Print nothing except the lines of the listing below from the line with "Each ASVS level" to the line with "# The Aim Of ASVS?", each exactly as written, both ends included.

START Extracted entries

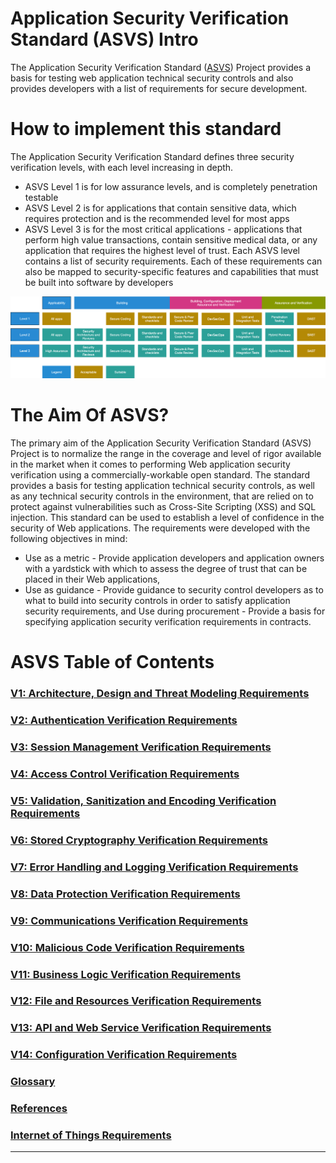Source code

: # Application Security Verification Standard (ASVS) Intro
The Application Security Verification Standard ([ASVS](https://www.owasp.org/index.php/Category:OWASP_Application_Security_Verification_Standard_Project)) Project provides a basis for testing web application technical security controls and also provides developers with a list of requirements for secure development.

# How to implement this standard
The Application Security Verification Standard defines three security verification levels, with each level increasing
in depth.
* ASVS Level 1 is for low assurance levels, and is completely penetration testable
* ASVS Level 2 is for applications that contain sensitive data, which requires protection and is the
recommended level for most apps
* ASVS Level 3 is for the most critical applications - applications that perform high value transactions, contain
sensitive medical data, or any application that requires the highest level of trust.
Each ASVS level contains a list of security requirements. Each of these requirements can also be mapped to
security-specific features and capabilities that must be built into software by developers

![ASVL Levels](asvs_levels.png)

# The Aim Of ASVS?
The primary aim of the Application Security Verification Standard (ASVS) Project is to normalize the range in the coverage and level of rigor available in the market when it comes to performing Web application security verification using a commercially-workable open standard. The standard provides a basis for testing application technical security controls, as well as any technical security controls in the environment, that are relied on to protect against vulnerabilities such as Cross-Site Scripting (XSS) and SQL injection. This standard can be used to establish a level of confidence in the security of Web applications. The requirements were developed with the following objectives in mind:

* Use as a metric - Provide application developers and application owners with a yardstick with which to assess the degree of trust that can be placed in their Web applications,
* Use as guidance - Provide guidance to security control developers as to what to build into security controls in order to satisfy application security requirements, and
Use during procurement - Provide a basis for specifying application security verification requirements in contracts.

# ASVS Table of Contents

### [V1: Architecture, Design and Threat Modeling Requirements](V1/README.md)
### [V2: Authentication Verification Requirements](V2/README.md)
### [V3: Session Management Verification Requirements](V3/README.md)
### [V4: Access Control Verification Requirements](V4/README.md)
### [V5: Validation, Sanitization and Encoding Verification Requirements](V5/README.md)
### [V6: Stored Cryptography Verification Requirements](V6/README.md)
### [V7: Error Handling and Logging Verification Requirements](V7/README.md)
### [V8: Data Protection Verification Requirements](V8/README.md)
### [V9: Communications Verification Requirements](V9/README.md)
### [V10: Malicious Code Verification Requirements](V10/README.md)
### [V11: Business Logic Verification Requirements](V11/README.md)
### [V12: File and Resources Verification Requirements](V12/README.md)
### [V13: API and Web Service Verification Requirements](V13/README.md)
### [V14: Configuration Verification Requirements](V14/README.md)
### [Glossary](glossary.md)
### [References](references.md)
### [Internet of Things Requirements](iot_requirements.md)

---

END Extracted entries

▶ **Task response**:
Each ASVS level contains a list of security requirements. Each of these requirements can also be mapped to
security-specific features and capabilities that must be built into software by developers

![ASVL Levels](asvs_levels.png)

# The Aim Of ASVS?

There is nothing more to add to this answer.